Exercise description.
Whatever appears in the records apart from pictures must be reproduced exactly.

Recorded data.

· · · · · · ·

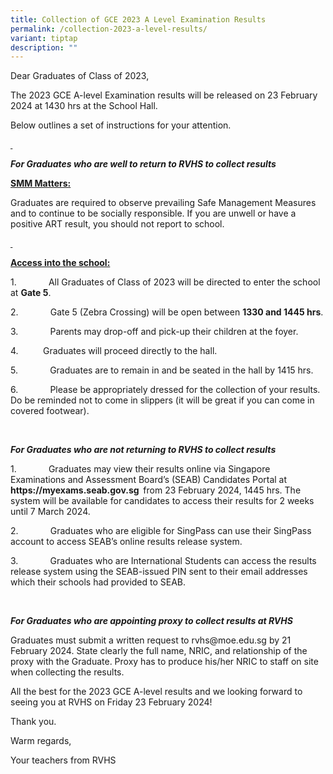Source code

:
 ```yaml
---
title: Collection of GCE 2023 A Level Examination Results
permalink: /collection-2023-a-level-results/
variant: tiptap
description: ""
---
```

<p>Dear Graduates of Class of 2023,</p>
<p>The 2023 GCE A-level Examination results will be released on 23 February
2024 at 1430 hrs at the School Hall.</p>
<p>Below outlines a set of instructions for your attention.</p>
<p><strong><u>&nbsp;</u></strong>
</p>
<p><strong><em>For Graduates who are well to return to RVHS to collect results</em></strong>
</p>
<p><strong><u>SMM Matters:</u></strong>
</p>
<p>Graduates are required to observe prevailing Safe Management Measures
and to continue to be socially responsible. If you are unwell or have a
positive ART result, you should not report to school.</p>
<p><strong><u>&nbsp;</u></strong>
</p>
<p><strong><u>Access into the school:</u></strong>
</p>
<p>1.&nbsp;&nbsp;&nbsp;&nbsp;&nbsp;&nbsp;&nbsp;&nbsp;&nbsp;&nbsp;&nbsp;&nbsp;
All Graduates of Class of 2023 will be directed to enter the school at <strong>Gate 5</strong>.</p>
<p>2.&nbsp;&nbsp;&nbsp;&nbsp;&nbsp;&nbsp;&nbsp;&nbsp;&nbsp;&nbsp;&nbsp;&nbsp;
Gate 5 (Zebra Crossing) will be open between <strong>1330 and 1445 hrs</strong>.</p>
<p>3.&nbsp;&nbsp;&nbsp;&nbsp;&nbsp;&nbsp;&nbsp;&nbsp;&nbsp;&nbsp;&nbsp;&nbsp;
Parents may drop-off and pick-up their children at the foyer.</p>
<p>4.&nbsp;&nbsp;&nbsp;&nbsp;&nbsp;&nbsp;&nbsp;&nbsp;&nbsp; Graduates will
proceed directly to the hall.</p>
<p>5.&nbsp;&nbsp;&nbsp;&nbsp;&nbsp;&nbsp;&nbsp;&nbsp;&nbsp;&nbsp;&nbsp;&nbsp;
Graduates are to remain in and be seated in the hall by 1415 hrs.</p>
<p>6.&nbsp;&nbsp;&nbsp;&nbsp;&nbsp;&nbsp;&nbsp;&nbsp;&nbsp;&nbsp;&nbsp;&nbsp;
Please be appropriately dressed for the collection of your results. Do
be reminded not to come in slippers (it will be great if you can come in
covered footwear).</p>
<p>&nbsp;</p>
<p><strong><em>For Graduates who are not returning to RVHS to collect results</em></strong>
</p>
<p>1.&nbsp;&nbsp;&nbsp;&nbsp;&nbsp;&nbsp;&nbsp;&nbsp;&nbsp;&nbsp;&nbsp;&nbsp;
Graduates may view their results online via Singapore Examinations and
Assessment Board’s (SEAB) Candidates Portal at&nbsp; <strong><a rel="noopener noreferrer nofollow" target="_blank">https://myexams.seab.gov.sg</a>&nbsp; </strong>from
23 February 2024, 1445 hrs. The system will be available for candidates
to access their results for 2 weeks until 7 March 2024.</p>
<p>2.&nbsp;&nbsp;&nbsp;&nbsp;&nbsp;&nbsp;&nbsp;&nbsp;&nbsp;&nbsp;&nbsp;&nbsp;
Graduates who are eligible for SingPass can use their SingPass account
to access SEAB’s online results release system.</p>
<p>3.&nbsp;&nbsp;&nbsp;&nbsp;&nbsp;&nbsp;&nbsp;&nbsp;&nbsp;&nbsp;&nbsp;&nbsp;
Graduates who are International Students can access the results release
system using the SEAB-issued PIN sent to their email addresses which their
schools had provided to SEAB.</p>
<p>&nbsp;</p>
<p><strong><em>For Graduates who are appointing proxy to collect results at RVHS</em></strong>
</p>
<p>Graduates must submit a written request to <a rel="noopener noreferrer nofollow" target="_blank">rvhs@moe.edu.sg</a> by
21 February 2024. State clearly the full name, NRIC, and relationship of
the proxy with the Graduate. Proxy has to produce his/her NRIC to staff
on site when collecting the results.</p>
<p>All the best for the 2023 GCE A-level results and we looking forward to
seeing you at RVHS on Friday 23 February 2024!</p>
<p>Thank you.</p>
<p>Warm regards,</p>
<p>Your teachers from RVHS</p>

· · · · · · ·

Answer section.
Source code

:
 ```yaml
---
title: Collection of GCE 2023 A Level Examination Results
permalink: /collection-2023-a-level-results/
variant: tiptap
description: ""
---
```

<p>Dear Graduates of Class of 2023,</p>
<p>The 2023 GCE A-level Examination results will be released on 23 February
2024 at 1430 hrs at the School Hall.</p>
<p>Below outlines a set of instructions for your attention.</p>
<p><strong><u>&nbsp;</u></strong>
</p>
<p><strong><em>For Graduates who are well to return to RVHS to collect results</em></strong>
</p>
<p><strong><u>SMM Matters:</u></strong>
</p>
<p>Graduates are required to observe prevailing Safe Management Measures
and to continue to be socially responsible. If you are unwell or have a
positive ART result, you should not report to school.</p>
<p><strong><u>&nbsp;</u></strong>
</p>
<p><strong><u>Access into the school:</u></strong>
</p>
<p>1.&nbsp;&nbsp;&nbsp;&nbsp;&nbsp;&nbsp;&nbsp;&nbsp;&nbsp;&nbsp;&nbsp;&nbsp;
All Graduates of Class of 2023 will be directed to enter the school at <strong>Gate 5</strong>.</p>
<p>2.&nbsp;&nbsp;&nbsp;&nbsp;&nbsp;&nbsp;&nbsp;&nbsp;&nbsp;&nbsp;&nbsp;&nbsp;
Gate 5 (Zebra Crossing) will be open between <strong>1330 and 1445 hrs</strong>.</p>
<p>3.&nbsp;&nbsp;&nbsp;&nbsp;&nbsp;&nbsp;&nbsp;&nbsp;&nbsp;&nbsp;&nbsp;&nbsp;
Parents may drop-off and pick-up their children at the foyer.</p>
<p>4.&nbsp;&nbsp;&nbsp;&nbsp;&nbsp;&nbsp;&nbsp;&nbsp;&nbsp; Graduates will
proceed directly to the hall.</p>
<p>5.&nbsp;&nbsp;&nbsp;&nbsp;&nbsp;&nbsp;&nbsp;&nbsp;&nbsp;&nbsp;&nbsp;&nbsp;
Graduates are to remain in and be seated in the hall by 1415 hrs.</p>
<p>6.&nbsp;&nbsp;&nbsp;&nbsp;&nbsp;&nbsp;&nbsp;&nbsp;&nbsp;&nbsp;&nbsp;&nbsp;
Please be appropriately dressed for the collection of your results. Do
be reminded not to come in slippers (it will be great if you can come in
covered footwear).</p>
<p>&nbsp;</p>
<p><strong><em>For Graduates who are not returning to RVHS to collect results</em></strong>
</p>
<p>1.&nbsp;&nbsp;&nbsp;&nbsp;&nbsp;&nbsp;&nbsp;&nbsp;&nbsp;&nbsp;&nbsp;&nbsp;
Graduates may view their results online via Singapore Examinations and
Assessment Board’s (SEAB) Candidates Portal at&nbsp; <strong><a rel="noopener noreferrer nofollow" target="_blank">https://myexams.seab.gov.sg</a>&nbsp; </strong>from
23 February 2024, 1445 hrs. The system will be available for candidates
to access their results for 2 weeks until 7 March 2024.</p>
<p>2.&nbsp;&nbsp;&nbsp;&nbsp;&nbsp;&nbsp;&nbsp;&nbsp;&nbsp;&nbsp;&nbsp;&nbsp;
Graduates who are eligible for SingPass can use their SingPass account
to access SEAB’s online results release system.</p>
<p>3.&nbsp;&nbsp;&nbsp;&nbsp;&nbsp;&nbsp;&nbsp;&nbsp;&nbsp;&nbsp;&nbsp;&nbsp;
Graduates who are International Students can access the results release
system using the SEAB-issued PIN sent to their email addresses which their
schools had provided to SEAB.</p>
<p>&nbsp;</p>
<p><strong><em>For Graduates who are appointing proxy to collect results at RVHS</em></strong>
</p>
<p>Graduates must submit a written request to <a rel="noopener noreferrer nofollow" target="_blank">rvhs@moe.edu.sg</a> by
21 February 2024. State clearly the full name, NRIC, and relationship of
the proxy with the Graduate. Proxy has to produce his/her NRIC to staff
on site when collecting the results.</p>
<p>All the best for the 2023 GCE A-level results and we looking forward to
seeing you at RVHS on Friday 23 February 2024!</p>
<p>Thank you.</p>
<p>Warm regards,</p>
<p>Your teachers from RVHS</p>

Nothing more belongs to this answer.